K-1でアーツに敗れるまで8年間負け知らずのキックボクサー。
この黒人格闘家はアーネスト・ホースト同様にどこかインテリジェンスであり、戦略家的な印象がある。そして、格闘技をやるために生まれてきたような男だ。

なんせ1発入れば終わりの可能性が高いヘビー級のキック界で8年間無敗で、その後はMMAを学びあのマーク・コールマンを倒してUFCのチャンピオンにまでなるのだがら。あと、UFCのレジェンド、ランディ・クートゥアとも戦い、負けはしたが判定まで持ち込んでいる。

プロレス贔屓の僕がなぜスミスを記事にして紹介するのかと言えば、この強いスミスを作り上げた場所の1つが日本であり、しかもプロレス界であると言うこと。

もちろんK-1など、プロレス以外の日本の格闘技団体にも上がっているが、それはストライカーとしての参戦。最強のストライカーにして、グラップリング素人の、当時の格闘技界ではよくあるパターン。
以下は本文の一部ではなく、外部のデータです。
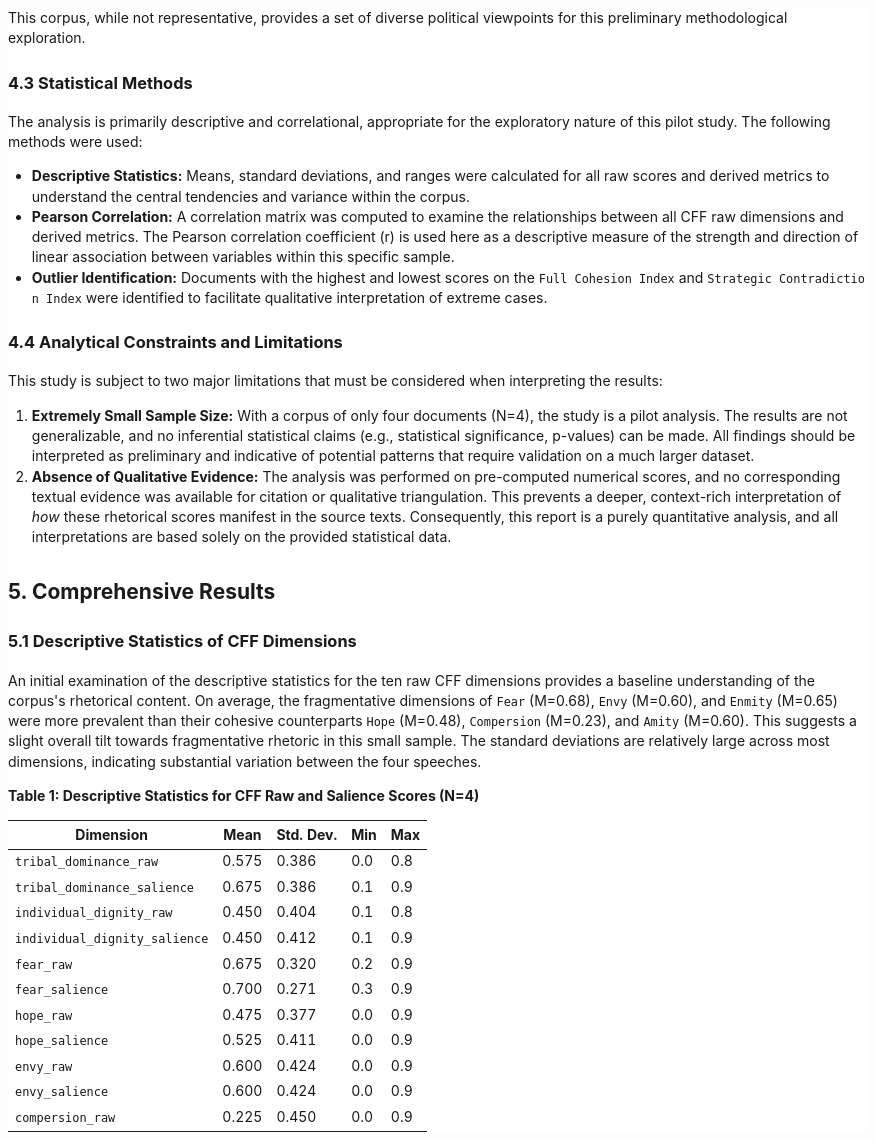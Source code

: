 This corpus, while not representative, provides a set of diverse political viewpoints for this preliminary methodological exploration.

### 4.3 Statistical Methods
The analysis is primarily descriptive and correlational, appropriate for the exploratory nature of this pilot study. The following methods were used:
*   **Descriptive Statistics:** Means, standard deviations, and ranges were calculated for all raw scores and derived metrics to understand the central tendencies and variance within the corpus.
*   **Pearson Correlation:** A correlation matrix was computed to examine the relationships between all CFF raw dimensions and derived metrics. The Pearson correlation coefficient (r) is used here as a descriptive measure of the strength and direction of linear association between variables within this specific sample.
*   **Outlier Identification:** Documents with the highest and lowest scores on the `Full Cohesion Index` and `Strategic Contradiction Index` were identified to facilitate qualitative interpretation of extreme cases.

### 4.4 Analytical Constraints and Limitations
This study is subject to two major limitations that must be considered when interpreting the results:

1.  **Extremely Small Sample Size:** With a corpus of only four documents (N=4), the study is a pilot analysis. The results are not generalizable, and no inferential statistical claims (e.g., statistical significance, p-values) can be made. All findings should be interpreted as preliminary and indicative of potential patterns that require validation on a much larger dataset.
2.  **Absence of Qualitative Evidence:** The analysis was performed on pre-computed numerical scores, and no corresponding textual evidence was available for citation or qualitative triangulation. This prevents a deeper, context-rich interpretation of *how* these rhetorical scores manifest in the source texts. Consequently, this report is a purely quantitative analysis, and all interpretations are based solely on the provided statistical data.

## 5. Comprehensive Results

### 5.1 Descriptive Statistics of CFF Dimensions

An initial examination of the descriptive statistics for the ten raw CFF dimensions provides a baseline understanding of the corpus's rhetorical content. On average, the fragmentative dimensions of `Fear` (M=0.68), `Envy` (M=0.60), and `Enmity` (M=0.65) were more prevalent than their cohesive counterparts `Hope` (M=0.48), `Compersion` (M=0.23), and `Amity` (M=0.60). This suggests a slight overall tilt towards fragmentative rhetoric in this small sample. The standard deviations are relatively large across most dimensions, indicating substantial variation between the four speeches.

**Table 1: Descriptive Statistics for CFF Raw and Salience Scores (N=4)**

| Dimension                      | Mean  | Std. Dev. | Min   | Max   |
| ------------------------------ | ----- | --------- | ----- | ----- |
| `tribal_dominance_raw`         | 0.575 | 0.386     | 0.0   | 0.8   |
| `tribal_dominance_salience`    | 0.675 | 0.386     | 0.1   | 0.9   |
| `individual_dignity_raw`       | 0.450 | 0.404     | 0.1   | 0.8   |
| `individual_dignity_salience`  | 0.450 | 0.412     | 0.1   | 0.9   |
| `fear_raw`                     | 0.675 | 0.320     | 0.2   | 0.9   |
| `fear_salience`                | 0.700 | 0.271     | 0.3   | 0.9   |
| `hope_raw`                     | 0.475 | 0.377     | 0.0   | 0.9   |
| `hope_salience`                | 0.525 | 0.411     | 0.0   | 0.9   |
| `envy_raw`                     | 0.600 | 0.424     | 0.0   | 0.9   |
| `envy_salience`                | 0.600 | 0.424     | 0.0   | 0.9   |
| `compersion_raw`               | 0.225 | 0.450     | 0.0   | 0.9   |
そんなスミスにグラップリングという新たな武器を装備させるきっかけとなった団体がパンクラスやリングスである。

プロレスを差別しない頭の柔らかさや吸収力、才能や努力などあったと思うが、船木やケン・シャムロック、高阪などに敗れることで、そしてその高阪やフランク・シャムロックと技術交換をすることで、立ってよし、寝てよしと言うより寝技のディフェンスを覚えたあのミルコ・クロコップの前身のような感じで、MMAでもヘビー級チャンピオンにまでなってしまった。

たまにグラップラーにころっと負けることはあったが凄いことである。

そんなスミス、逆に日本のレスラーにも多大な影響を与えている。中でも最も影響を受けたのは第二次UWFに所属していた中で、唯一未だにメイン級で活躍している鈴木みのる。

鈴木みのるのライバルと言えばやはり船木が正解だと思うが、外国人ではスミスだ。
いや、ライバルと言うより若い鼻っぱしと心をへし折られ、自分は弱く、未熟なんだと教えてくれた先生のような存在だったかも。

U-COSMOSで行われた異種格闘技戦にて、鈴木みのるはスミスと戦い、4ラウンドKO負け。何でKO負けになったかと言えば恐怖である。スミスの技術と圧力になす術もなく、びびって自らダウンし、負けを選んだ。
そして悔しさと情けなさで号泣。

その後のSWSでのアポロ菅原戦も鈴木みのるにとって悔しい試合だっただろうが、あれは相手を倒せなかった悔しさ。
スミス戦は自分は強いと思ってたのに強者に何もさせて貰えず怖くて自ら倒れてしまった悔しさ。
スミス戦の方が精神的にきつかっただろう。

後に鈴木みのるはスミスにリベンジすることになるし、キングオブパンクラシストにもなる。
現在のプロレス界でも様々な団体で暴れ回り大活躍している。
計3回のスミスとの戦いが精神的にも技術的にも大きく影響したのは間違いないだろう。

それだけを見ても、スミスの功績は大きい。
格闘技界の、そしてプロレス界でもレジェンドと言っていいだろう。